Assignment » If a line below contains the string "disjoint", return that line.

Entries provided »
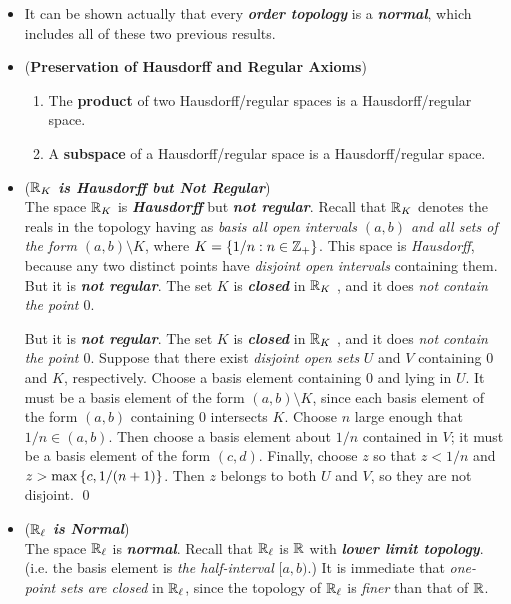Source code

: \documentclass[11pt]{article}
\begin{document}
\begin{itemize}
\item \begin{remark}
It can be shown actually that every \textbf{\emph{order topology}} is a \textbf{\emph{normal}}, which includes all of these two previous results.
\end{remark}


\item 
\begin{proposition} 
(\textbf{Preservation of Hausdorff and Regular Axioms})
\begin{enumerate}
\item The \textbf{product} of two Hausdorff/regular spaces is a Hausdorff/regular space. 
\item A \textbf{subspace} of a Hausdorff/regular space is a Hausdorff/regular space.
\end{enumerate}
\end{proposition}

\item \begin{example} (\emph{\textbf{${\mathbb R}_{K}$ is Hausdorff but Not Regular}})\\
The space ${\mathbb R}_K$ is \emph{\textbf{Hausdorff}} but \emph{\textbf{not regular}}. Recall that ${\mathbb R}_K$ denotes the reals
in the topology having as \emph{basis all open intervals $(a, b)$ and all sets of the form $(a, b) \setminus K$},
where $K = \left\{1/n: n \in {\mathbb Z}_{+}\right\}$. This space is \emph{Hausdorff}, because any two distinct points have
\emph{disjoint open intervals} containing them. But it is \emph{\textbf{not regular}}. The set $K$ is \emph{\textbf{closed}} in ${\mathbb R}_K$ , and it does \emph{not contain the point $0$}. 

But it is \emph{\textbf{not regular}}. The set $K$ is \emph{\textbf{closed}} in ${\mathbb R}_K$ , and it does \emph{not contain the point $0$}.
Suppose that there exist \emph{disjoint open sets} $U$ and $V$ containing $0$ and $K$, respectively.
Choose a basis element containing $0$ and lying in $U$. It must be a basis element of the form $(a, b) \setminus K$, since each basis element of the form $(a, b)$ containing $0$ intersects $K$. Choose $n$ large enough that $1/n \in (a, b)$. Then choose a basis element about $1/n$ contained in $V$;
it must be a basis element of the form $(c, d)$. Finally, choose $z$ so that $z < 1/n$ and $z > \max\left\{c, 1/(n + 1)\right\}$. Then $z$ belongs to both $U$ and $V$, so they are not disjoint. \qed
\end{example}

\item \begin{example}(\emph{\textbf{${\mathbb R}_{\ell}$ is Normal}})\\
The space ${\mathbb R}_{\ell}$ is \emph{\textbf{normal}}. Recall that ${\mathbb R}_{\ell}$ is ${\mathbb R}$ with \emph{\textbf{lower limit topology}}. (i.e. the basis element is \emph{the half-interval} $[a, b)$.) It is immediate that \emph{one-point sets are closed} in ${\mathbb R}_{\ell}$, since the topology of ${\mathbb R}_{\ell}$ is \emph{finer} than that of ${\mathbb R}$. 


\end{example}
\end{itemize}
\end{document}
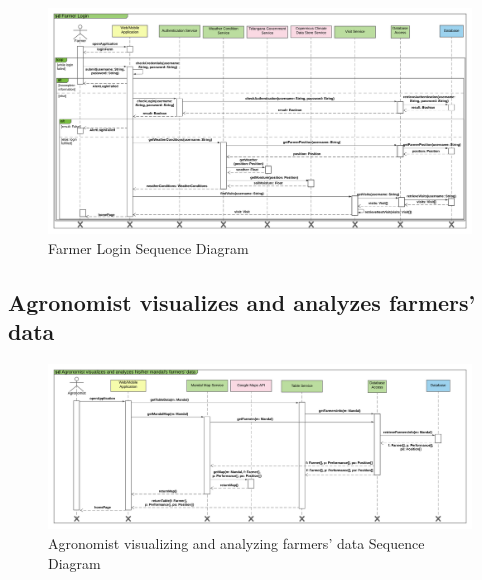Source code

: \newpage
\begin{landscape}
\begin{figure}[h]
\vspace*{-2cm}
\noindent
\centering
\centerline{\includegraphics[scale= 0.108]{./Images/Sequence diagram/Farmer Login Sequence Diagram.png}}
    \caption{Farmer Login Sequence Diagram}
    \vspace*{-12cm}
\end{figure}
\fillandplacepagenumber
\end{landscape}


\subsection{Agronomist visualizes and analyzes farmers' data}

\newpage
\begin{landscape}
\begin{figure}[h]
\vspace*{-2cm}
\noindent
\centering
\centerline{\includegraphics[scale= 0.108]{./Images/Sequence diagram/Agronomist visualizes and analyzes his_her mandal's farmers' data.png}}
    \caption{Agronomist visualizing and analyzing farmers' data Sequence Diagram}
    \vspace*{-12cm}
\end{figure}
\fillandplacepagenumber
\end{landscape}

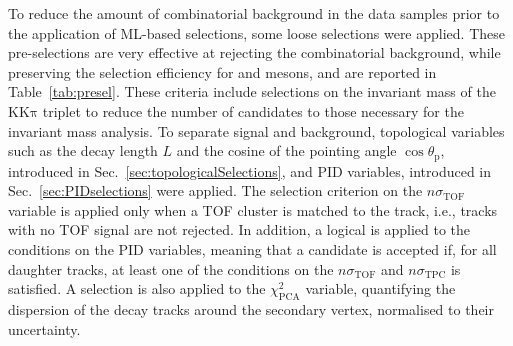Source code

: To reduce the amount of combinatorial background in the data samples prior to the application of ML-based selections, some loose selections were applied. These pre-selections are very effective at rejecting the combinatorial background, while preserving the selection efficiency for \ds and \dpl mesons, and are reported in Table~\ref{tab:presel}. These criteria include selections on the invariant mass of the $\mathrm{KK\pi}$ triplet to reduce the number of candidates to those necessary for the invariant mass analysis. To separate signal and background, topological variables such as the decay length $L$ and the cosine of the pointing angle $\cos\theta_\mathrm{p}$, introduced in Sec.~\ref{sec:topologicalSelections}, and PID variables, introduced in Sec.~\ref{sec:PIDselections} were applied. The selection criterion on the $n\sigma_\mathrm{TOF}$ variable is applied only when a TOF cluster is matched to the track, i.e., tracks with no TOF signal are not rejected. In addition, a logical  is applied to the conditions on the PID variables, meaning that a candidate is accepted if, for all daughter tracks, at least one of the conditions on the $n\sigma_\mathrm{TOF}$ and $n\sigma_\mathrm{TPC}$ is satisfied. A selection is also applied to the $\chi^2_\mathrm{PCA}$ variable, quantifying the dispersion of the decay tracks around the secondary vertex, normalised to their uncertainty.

Written solution »
\emph{disjoint open intervals} containing them. But it is \emph{\textbf{not regular}}. The set $K$ is \emph{\textbf{closed}} in ${\mathbb R}_K$ , and it does \emph{not contain the point $0$}. 
Suppose that there exist \emph{disjoint open sets} $U$ and $V$ containing $0$ and $K$, respectively.
it must be a basis element of the form $(c, d)$. Finally, choose $z$ so that $z < 1/n$ and $z > \max\left\{c, 1/(n + 1)\right\}$. Then $z$ belongs to both $U$ and $V$, so they are not disjoint. \qed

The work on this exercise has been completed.